§ TASK:
Any picture must be dropped, but each line of the data should be duplicated exactly.

[WORKING DATA]

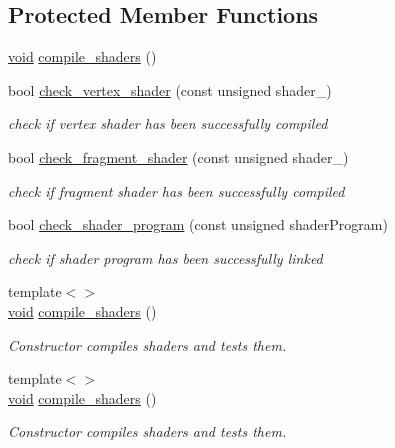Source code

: \subsection*{Protected Member Functions}
\begin{DoxyCompactItemize}
\item 
\mbox{\hyperlink{glad_8h_a950fc91edb4504f62f1c577bf4727c29}{void}} \mbox{\hyperlink{classShader_a1176d69a08aef6df3b7850104871a839}{compile\+\_\+shaders}} ()
\item 
bool \mbox{\hyperlink{classShader_a6be59304dbddc46ae641e6fe6cd02938}{check\+\_\+vertex\+\_\+shader}} (const unsigned shader\+\_\+)
\begin{DoxyCompactList}\small\item\em check if vertex shader has been successfully compiled \end{DoxyCompactList}\item 
bool \mbox{\hyperlink{classShader_af80deea033a7fb48bc162b33056bd7a0}{check\+\_\+fragment\+\_\+shader}} (const unsigned shader\+\_\+)
\begin{DoxyCompactList}\small\item\em check if fragment shader has been successfully compiled \end{DoxyCompactList}\item 
bool \mbox{\hyperlink{classShader_aed672a8004b14078f149603eeb1a3f5a}{check\+\_\+shader\+\_\+program}} (const unsigned shader\+Program)
\begin{DoxyCompactList}\small\item\em check if shader program has been successfully linked \end{DoxyCompactList}\item 
{\footnotesize template$<$$>$ }\\\mbox{\hyperlink{glad_8h_a950fc91edb4504f62f1c577bf4727c29}{void}} \mbox{\hyperlink{classShader_a3ffd553eceda4e9d5a1d8b4a5a157659}{compile\+\_\+shaders}} ()
\begin{DoxyCompactList}\small\item\em Constructor compiles shaders and tests them. \end{DoxyCompactList}\item 
{\footnotesize template$<$$>$ }\\\mbox{\hyperlink{glad_8h_a950fc91edb4504f62f1c577bf4727c29}{void}} \mbox{\hyperlink{classShader_ae486635d367b6054482c56747ed74846}{compile\+\_\+shaders}} ()
\begin{DoxyCompactList}\small\item\em Constructor compiles shaders and tests them. \end{DoxyCompactList}\end{DoxyCompactItemize}
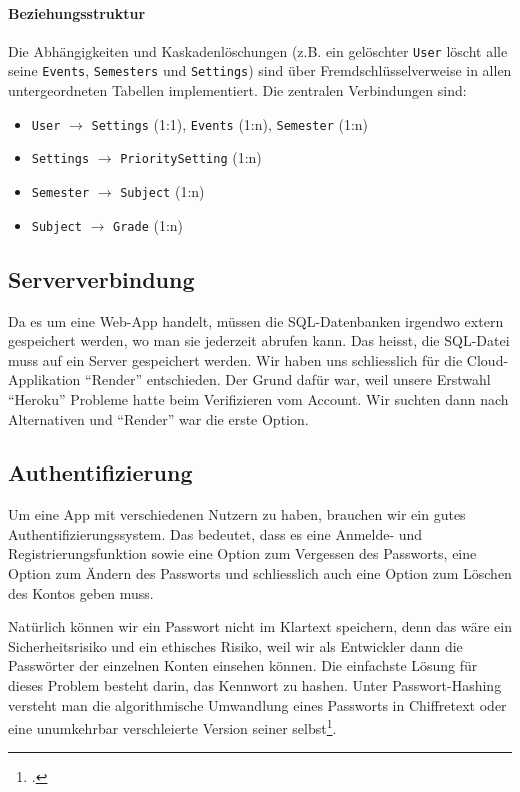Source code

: \documentclass[12pt,a4paper]{report}
\begin{document}
\paragraph{Beziehungsstruktur}
Die Abhängigkeiten und Kaskadenlöschungen (z.B. ein gelöschter \texttt{User} löscht alle seine \texttt{Events}, \texttt{Semesters} und \texttt{Settings}) sind über Fremdschlüsselverweise in allen untergeordneten Tabellen implementiert. Die zentralen Verbindungen sind:
\begin{itemize}
    \item \texttt{User} $\to$ \texttt{Settings} (1:1), \texttt{Events} (1:n), \texttt{Semester} (1:n)
    \item \texttt{Settings} $\to$ \texttt{PrioritySetting} (1:n)
    \item \texttt{Semester} $\to$ \texttt{Subject} (1:n)
    \item \texttt{Subject} $\to$ \texttt{Grade} (1:n)
\end{itemize}

\subsection{Serververbindung}
Da es um eine Web-App handelt, müssen die SQL-Datenbanken irgendwo extern gespeichert werden, wo man sie jederzeit abrufen kann. Das heisst, die SQL-Datei muss auf ein Server gespeichert werden. Wir haben uns schliesslich für die Cloud-Applikation ``Render'' entschieden. Der Grund dafür war, weil unsere Erstwahl ``Heroku'' Probleme hatte beim Verifizieren vom Account. Wir suchten dann nach Alternativen und ``Render'' war die erste Option. 

\subsection{Authentifizierung}
Um eine App mit verschiedenen Nutzern zu haben, brauchen wir ein gutes Authentifizierungssystem. Das bedeutet, dass es eine Anmelde- und Registrierungsfunktion sowie eine Option zum Vergessen des Passworts, eine Option zum Ändern des Passworts und schliesslich auch eine Option zum Löschen des Kontos geben muss. 

Natürlich können wir ein Passwort nicht im Klartext speichern, denn das wäre ein Sicherheitsrisiko und ein ethisches Risiko, weil wir als Entwickler dann die Passwörter der einzelnen Konten einsehen können. Die einfachste Lösung für dieses Problem besteht darin, das Kennwort zu hashen. Unter Passwort-Hashing versteht man die algorithmische Umwandlung eines Passworts in Chiffretext oder eine unumkehrbar verschleierte Version seiner selbst\footcite{password_hashing}. 
\end{document}

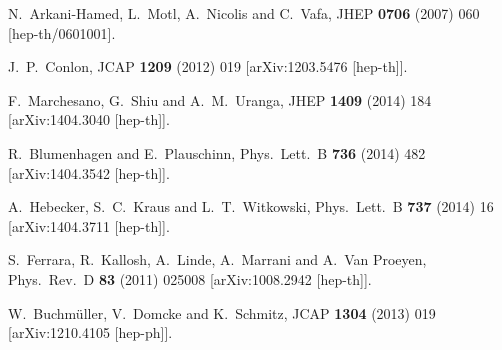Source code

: \begin{thebibliography}{10}
  N.~Arkani-Hamed, L.~Motl, A.~Nicolis and C.~Vafa,
  JHEP {\bf 0706} (2007) 060
  [hep-th/0601001].


  J.~P.~Conlon,
  JCAP {\bf 1209} (2012) 019
  [arXiv:1203.5476 [hep-th]].


  F.~Marchesano, G.~Shiu and A.~M.~Uranga,
  JHEP {\bf 1409} (2014) 184
  [arXiv:1404.3040 [hep-th]].


  R.~Blumenhagen and E.~Plauschinn,
  Phys.\ Lett.\ B {\bf 736} (2014) 482
  [arXiv:1404.3542 [hep-th]].


  A.~Hebecker, S.~C.~Kraus and L.~T.~Witkowski,
  Phys.\ Lett.\ B {\bf 737} (2014) 16
  [arXiv:1404.3711 [hep-th]].


  S.~Ferrara, R.~Kallosh, A.~Linde, A.~Marrani and A.~Van Proeyen,
  Phys.\ Rev.\ D {\bf 83} (2011) 025008
  [arXiv:1008.2942 [hep-th]].


  W.~Buchmüller, V.~Domcke and K.~Schmitz,
  JCAP {\bf 1304} (2013) 019
  [arXiv:1210.4105 [hep-ph]].



\end{thebibliography}
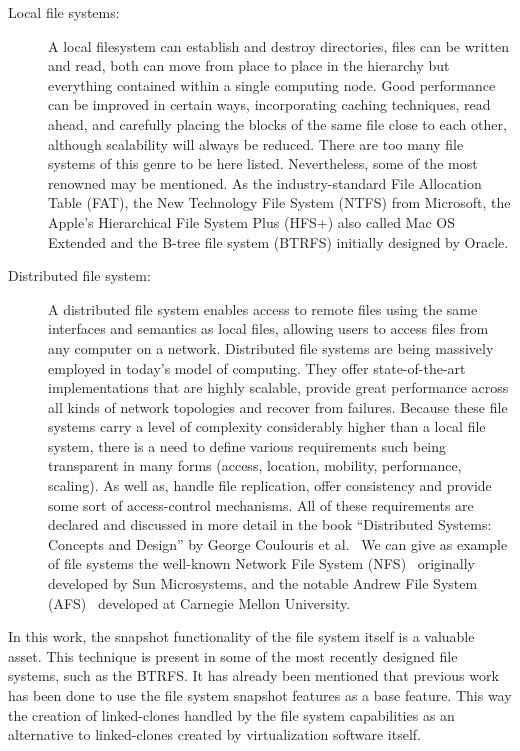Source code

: \begin{description}
	\item [Local file systems:] A local filesystem can establish and destroy directories, files can be written and read, both can move from place to place in the hierarchy but everything contained within a single computing node. 
Good performance can be improved in certain ways, incorporating caching techniques, read ahead, and carefully placing the blocks of the same file close to each other, although scalability will always be reduced. 
There are too many file systems of this genre to be here listed. Nevertheless, some of the most renowned may be mentioned. As the industry-standard File Allocation Table (FAT), the New Technology File System (NTFS) from Microsoft, the Apple's Hierarchical File System Plus (HFS+) also called Mac OS Extended and the B-tree file system (BTRFS) initially designed by Oracle.
	\item [Distributed file system:] A distributed file system enables access to remote files using the same interfaces and semantics as local files, allowing users to access files from any computer on a network. 
	Distributed file systems are being massively employed in today's model of computing. They offer state-of-the-art implementations that are highly scalable, provide great performance across all kinds of network topologies and recover from failures. 
	Because these file systems carry a level of complexity considerably higher than a local file system, there is a need to define various requirements such being transparent in many forms (access, location, mobility, performance, scaling). As well as, handle file replication, offer consistency and provide some sort of access-control mechanisms. 
	All of these requirements are declared and discussed in more detail in the book \enquote{Distributed Systems: Concepts and Design} by George Coulouris et al.~\cite{Coulouris2011}
	We can give as example of file systems the well-known Network File System (NFS)~\cite{rfc5661} originally developed by Sun Microsystems, and the notable Andrew File System (AFS)~\cite{Satyanarayanan1990} developed at Carnegie Mellon University.
\end{description}


In this work, the snapshot functionality of the file system itself is a valuable asset. This technique is present in some of the most recently designed file systems, such as the BTRFS. It has already been mentioned that previous work has been done to use the file system snapshot features as a base feature. This way the creation of linked-clones handled by the file system capabilities as an alternative to linked-clones created by virtualization software itself.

[/WORKING DATA]

§ ANSWER SECTION:
Source code

: \subsection*{Protected Member Functions}
\begin{DoxyCompactItemize}
\item 
\mbox{\hyperlink{glad_8h_a950fc91edb4504f62f1c577bf4727c29}{void}} \mbox{\hyperlink{classShader_a1176d69a08aef6df3b7850104871a839}{compile\+\_\+shaders}} ()
\item 
bool \mbox{\hyperlink{classShader_a6be59304dbddc46ae641e6fe6cd02938}{check\+\_\+vertex\+\_\+shader}} (const unsigned shader\+\_\+)
\begin{DoxyCompactList}\small\item\em check if vertex shader has been successfully compiled \end{DoxyCompactList}\item 
bool \mbox{\hyperlink{classShader_af80deea033a7fb48bc162b33056bd7a0}{check\+\_\+fragment\+\_\+shader}} (const unsigned shader\+\_\+)
\begin{DoxyCompactList}\small\item\em check if fragment shader has been successfully compiled \end{DoxyCompactList}\item 
bool \mbox{\hyperlink{classShader_aed672a8004b14078f149603eeb1a3f5a}{check\+\_\+shader\+\_\+program}} (const unsigned shader\+Program)
\begin{DoxyCompactList}\small\item\em check if shader program has been successfully linked \end{DoxyCompactList}\item 
{\footnotesize template$<$$>$ }\\\mbox{\hyperlink{glad_8h_a950fc91edb4504f62f1c577bf4727c29}{void}} \mbox{\hyperlink{classShader_a3ffd553eceda4e9d5a1d8b4a5a157659}{compile\+\_\+shaders}} ()
\begin{DoxyCompactList}\small\item\em Constructor compiles shaders and tests them. \end{DoxyCompactList}\item 
{\footnotesize template$<$$>$ }\\\mbox{\hyperlink{glad_8h_a950fc91edb4504f62f1c577bf4727c29}{void}} \mbox{\hyperlink{classShader_ae486635d367b6054482c56747ed74846}{compile\+\_\+shaders}} ()
\begin{DoxyCompactList}\small\item\em Constructor compiles shaders and tests them. \end{DoxyCompactList}\end{DoxyCompactItemize}
Source code

: \documentclass[12pt,a4paper]{report}
\begin{document}
\paragraph{Beziehungsstruktur}
Die Abhängigkeiten und Kaskadenlöschungen (z.B. ein gelöschter \texttt{User} löscht alle seine \texttt{Events}, \texttt{Semesters} und \texttt{Settings}) sind über Fremdschlüsselverweise in allen untergeordneten Tabellen implementiert. Die zentralen Verbindungen sind:
\begin{itemize}
    \item \texttt{User} $\to$ \texttt{Settings} (1:1), \texttt{Events} (1:n), \texttt{Semester} (1:n)
    \item \texttt{Settings} $\to$ \texttt{PrioritySetting} (1:n)
    \item \texttt{Semester} $\to$ \texttt{Subject} (1:n)
    \item \texttt{Subject} $\to$ \texttt{Grade} (1:n)
\end{itemize}

\subsection{Serververbindung}
Da es um eine Web-App handelt, müssen die SQL-Datenbanken irgendwo extern gespeichert werden, wo man sie jederzeit abrufen kann. Das heisst, die SQL-Datei muss auf ein Server gespeichert werden. Wir haben uns schliesslich für die Cloud-Applikation ``Render'' entschieden. Der Grund dafür war, weil unsere Erstwahl ``Heroku'' Probleme hatte beim Verifizieren vom Account. Wir suchten dann nach Alternativen und ``Render'' war die erste Option. 

\subsection{Authentifizierung}
Um eine App mit verschiedenen Nutzern zu haben, brauchen wir ein gutes Authentifizierungssystem. Das bedeutet, dass es eine Anmelde- und Registrierungsfunktion sowie eine Option zum Vergessen des Passworts, eine Option zum Ändern des Passworts und schliesslich auch eine Option zum Löschen des Kontos geben muss. 

Natürlich können wir ein Passwort nicht im Klartext speichern, denn das wäre ein Sicherheitsrisiko und ein ethisches Risiko, weil wir als Entwickler dann die Passwörter der einzelnen Konten einsehen können. Die einfachste Lösung für dieses Problem besteht darin, das Kennwort zu hashen. Unter Passwort-Hashing versteht man die algorithmische Umwandlung eines Passworts in Chiffretext oder eine unumkehrbar verschleierte Version seiner selbst\footcite{password_hashing}. 
\end{document}

Source code

: \begin{thebibliography}{10}
  N.~Arkani-Hamed, L.~Motl, A.~Nicolis and C.~Vafa,
  JHEP {\bf 0706} (2007) 060
  [hep-th/0601001].


  J.~P.~Conlon,
  JCAP {\bf 1209} (2012) 019
  [arXiv:1203.5476 [hep-th]].


  F.~Marchesano, G.~Shiu and A.~M.~Uranga,
  JHEP {\bf 1409} (2014) 184
  [arXiv:1404.3040 [hep-th]].


  R.~Blumenhagen and E.~Plauschinn,
  Phys.\ Lett.\ B {\bf 736} (2014) 482
  [arXiv:1404.3542 [hep-th]].


  A.~Hebecker, S.~C.~Kraus and L.~T.~Witkowski,
  Phys.\ Lett.\ B {\bf 737} (2014) 16
  [arXiv:1404.3711 [hep-th]].


  S.~Ferrara, R.~Kallosh, A.~Linde, A.~Marrani and A.~Van Proeyen,
  Phys.\ Rev.\ D {\bf 83} (2011) 025008
  [arXiv:1008.2942 [hep-th]].


  W.~Buchmüller, V.~Domcke and K.~Schmitz,
  JCAP {\bf 1304} (2013) 019
  [arXiv:1210.4105 [hep-ph]].



\end{thebibliography}
Source code

: \begin{description}
	\item [Local file systems:] A local filesystem can establish and destroy directories, files can be written and read, both can move from place to place in the hierarchy but everything contained within a single computing node. 
Good performance can be improved in certain ways, incorporating caching techniques, read ahead, and carefully placing the blocks of the same file close to each other, although scalability will always be reduced. 
There are too many file systems of this genre to be here listed. Nevertheless, some of the most renowned may be mentioned. As the industry-standard File Allocation Table (FAT), the New Technology File System (NTFS) from Microsoft, the Apple's Hierarchical File System Plus (HFS+) also called Mac OS Extended and the B-tree file system (BTRFS) initially designed by Oracle.
	\item [Distributed file system:] A distributed file system enables access to remote files using the same interfaces and semantics as local files, allowing users to access files from any computer on a network. 
	Distributed file systems are being massively employed in today's model of computing. They offer state-of-the-art implementations that are highly scalable, provide great performance across all kinds of network topologies and recover from failures. 
	Because these file systems carry a level of complexity considerably higher than a local file system, there is a need to define various requirements such being transparent in many forms (access, location, mobility, performance, scaling). As well as, handle file replication, offer consistency and provide some sort of access-control mechanisms. 
	All of these requirements are declared and discussed in more detail in the book \enquote{Distributed Systems: Concepts and Design} by George Coulouris et al.~\cite{Coulouris2011}
	We can give as example of file systems the well-known Network File System (NFS)~\cite{rfc5661} originally developed by Sun Microsystems, and the notable Andrew File System (AFS)~\cite{Satyanarayanan1990} developed at Carnegie Mellon University.
\end{description}


In this work, the snapshot functionality of the file system itself is a valuable asset. This technique is present in some of the most recently designed file systems, such as the BTRFS. It has already been mentioned that previous work has been done to use the file system snapshot features as a base feature. This way the creation of linked-clones handled by the file system capabilities as an alternative to linked-clones created by virtualization software itself.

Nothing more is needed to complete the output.